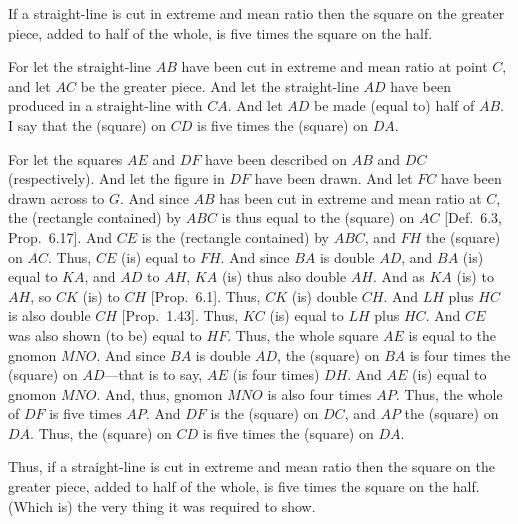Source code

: \begin{Parallel}{}{}
{If a straight-line is cut in extreme and mean ratio then the square on the
greater piece, added to half of the whole, is  five times the square
on the half.

\epsfysize=2.5in
\centerline{}

For let the straight-line $AB$ have been cut in extreme and mean ratio at
point $C$, and let $AC$ be the greater piece. And let the straight-line
$AD$ have been produced in a straight-line with $CA$. And let
$AD$ be made (equal to) half of $AB$. I say that the (square) on
$CD$ is five times the (square) on $DA$. 

For let the squares $AE$ and $DF$ have been described on $AB$ and
$DC$ (respectively). And let the figure in $DF$ have been drawn.  
And let $FC$ have been drawn across to $G$. And since $AB$ has been
cut in extreme and mean ratio at $C$, the (rectangle
contained) by $ABC$ is thus equal to the (square) on $AC$ [Def.~6.3, Prop.~6.17].
And  $CE$ is the (rectangle contained) by $ABC$, and $FH$ the
(square) on $AC$. Thus, $CE$ (is) equal to $FH$. 
And since $BA$ is double $AD$, and $BA$ (is) equal to $KA$,
and $AD$ to $AH$, $KA$ (is) thus also double $AH$. 
And as $KA$ (is) to $AH$, so $CK$ (is) to $CH$ [Prop.~6.1].
Thus, $CK$ (is) double $CH$. And $LH$ plus $HC$ is also double $CH$
[Prop.~1.43].  Thus, $KC$ (is) equal to $LH$ plus $HC$. And
$CE$ was also shown (to be) equal to $HF$. Thus, the whole square
$AE$ is equal to the gnomon $MNO$. And since $BA$ is double
$AD$, the (square) on $BA$ is four times the (square) on $AD$---that
is to say, $AE$ (is four times) $DH$. And $AE$ (is) equal to
gnomon $MNO$. And, thus, gnomon $MNO$ is also four times $AP$. 
Thus, the whole of $DF$ is five times $AP$. And $DF$ is the (square)
on $DC$, and $AP$ the (square) on $DA$. Thus, the
(square) on $CD$ is five times the (square) on $DA$. 

Thus, if a straight-line is cut in extreme and mean ratio then the square on the
greater piece, added to half of the whole, is five times the square
on the half. (Which is) the very thing it was required to show.}
\end{Parallel}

### ACTION ITEM
How many lines in the records above contain the string "whole"? State the number and nothing more.

### SOLUTION TO THE EXERCISE
4